As autorizações e propostas de adjudicação são de facto assinadas pela directora-executiva da CFP, Carmo Mota. O PÚBLICO perguntou a esta funcionária da Câmara de Lisboa se a iniciativa de contratar Gilson Lopes era de Inês Pedrosa, mas a mesma respondeu apenas que reencaminhara o pedido de informação para a direcção da Egeac.
Num email enviado esta terça-feira ao PÚBLICO, a Egeac nada diz sobre aquela questão, mas informa que as decisões de adjudicação e contratação “são funções das direcções de equipamento” e que “as direcções artísticas definem as orientações artísticas da instituição, sendo que há uma total e necessária articulação entre direcções”, neste caso da CFP. 
A  Egeac acrescenta que os contratos em causa surgiram “num contexto da evidência de uma necessidade imediata e específica combinada com as referências profissionais da Above Bellow e de Gilson Lopes”, com “a disponibilidade de calendário para aceitação e realização dos projectos” e com o “equilíbrio [das suas propostas] face aos preços de mercado”.
Tanto a Egeac como a vereadora da Cultura da Câmara de Lisboa, Catarina Vaz Pinto, recusaram-se a fazer qualquer comentário sobre as relações entre a directora artística da CFP e Gilson Lopes.
Advogado primo de Inês Pedrosa
A Câmara de Lisboa, através do então director municipal de Cultura, Rui Pereira, contratou no final de 2008 a advogada Maria José Oliveira e Carmo para prestar vários serviços relativos à constituição da Fundação Casa Fernando Pessoa. A jurista trabalhava à época com o advogado Miguel Pedrosa Machado, primo direito de Inês Pedrosa, a qual sugeriu a contratação a Rui Pereira.
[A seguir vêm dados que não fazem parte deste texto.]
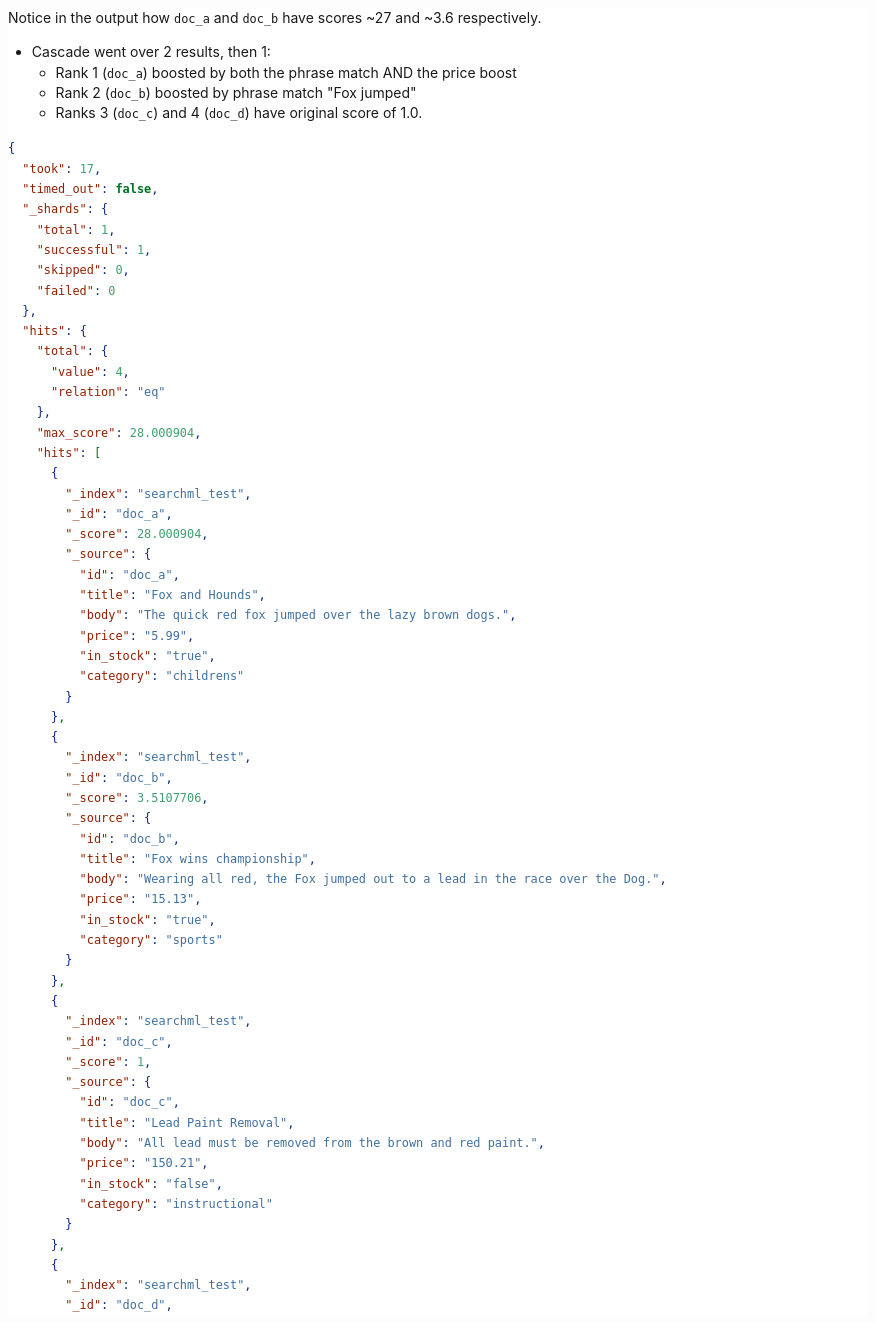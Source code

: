 Notice in the output how `doc_a` and `doc_b` have scores ~27 and ~3.6 respectively.
- Cascade went over 2 results, then 1: 
  - Rank 1 (`doc_a`) boosted by both the phrase match AND the price boost
  - Rank 2 (`doc_b`) boosted by phrase match "Fox jumped"
  - Ranks 3 (`doc_c`) and 4 (`doc_d`) have original score of 1.0.
```json
{
  "took": 17,
  "timed_out": false,
  "_shards": {
    "total": 1,
    "successful": 1,
    "skipped": 0,
    "failed": 0
  },
  "hits": {
    "total": {
      "value": 4,
      "relation": "eq"
    },
    "max_score": 28.000904,
    "hits": [
      {
        "_index": "searchml_test",
        "_id": "doc_a",
        "_score": 28.000904,
        "_source": {
          "id": "doc_a",
          "title": "Fox and Hounds",
          "body": "The quick red fox jumped over the lazy brown dogs.",
          "price": "5.99",
          "in_stock": "true",
          "category": "childrens"
        }
      },
      {
        "_index": "searchml_test",
        "_id": "doc_b",
        "_score": 3.5107706,
        "_source": {
          "id": "doc_b",
          "title": "Fox wins championship",
          "body": "Wearing all red, the Fox jumped out to a lead in the race over the Dog.",
          "price": "15.13",
          "in_stock": "true",
          "category": "sports"
        }
      },
      {
        "_index": "searchml_test",
        "_id": "doc_c",
        "_score": 1,
        "_source": {
          "id": "doc_c",
          "title": "Lead Paint Removal",
          "body": "All lead must be removed from the brown and red paint.",
          "price": "150.21",
          "in_stock": "false",
          "category": "instructional"
        }
      },
      {
        "_index": "searchml_test",
        "_id": "doc_d",
```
O contrato, no valor de 24.996 euros, contemplava a elaboração dos estatutos da fundação, bem como oito trabalhos acessórios. Os arquivos da Direcção Municipal de Cultura, porém, apenas tem registo da entrega dos estatutos, que se traduzem em 19 páginas e 25 artigos — alguns deles iguais aos de minutas disponíveis na internet. O contrato foi assinado por Rui Pereira e por Maria José Oliveira e Carmo a 26 de Novembro de 2008.
A nota de honorários da advogada e o recibo por ela emitido têm data do dia anterior, 25 de Novembro, sendo também desse dia o visto de Rui Pereira por baixo de um carimbo com a seguinte inscrição: “O trabalho foi executado nas devidas condições.” Nos termos do contrato, o mesmo só terminará quando a advogada apresentar à câmara “o requerimento a solicitar a declaração de utilidade pública” da fundação, coisa que nunca aconteceu, até porque António Costa desistiu do projecto.
O clausulado refere também que o pagamento será feito de uma só vez, até 60 dias após a data do recibo. Oito dias depois da sua emissão, a 2 de Dezembro, Rui Pereira autorizou o pagamento, o qual foi efectivado no final desse mês. Maria José Oliveira e Carmo disse ao PÚBLICO que fez tudo aquilo a que se vinculou e que lhe foi possível fazer. “Se não se avançou com nada não foi por inércia minha, mas porque a câmara travou o processo. Em todo o caso estou pronta a fazer a escritura em qualquer altura, afirmou”.
Quanto a Miguel Machado, a advogada afirma que foi ele quem a “apresentou ao cliente” e confirma que o mesmo esteve em duas reuniões. Mas garante que não prestou qualquer serviço, nem foi remunerado. Miguel Machado, por seu lado, afirma que foi ele quem sugeriu o nome da colega a Inês Pedrosa e diz que não recebeu qualquer remuneração porque nada fez.
Também no final de 2008, a Câmara de Lisboa, através do mesmo director, encomendou a outros advogados três estudos igualmente relacionados com a criação da fundação. O facto de esses serviços não terem sido prestados, apesar de pagos por cerca de 28 mil euros, acabou por levar, em Outubro do ano passado, o Ministério Público a acusar Rui Pereira e duas advogadas, uma delas sua cunhada, pelos crimes de participação económica em negócio e falsificação de documento. 
O caso, que aguarda julgamento, fez com que Rui Pereira se demitisse, logo que foi acusado, das funções que desempenhava como director-geral do Instituto de Gestão Financeira e Equipamentos da Justiça.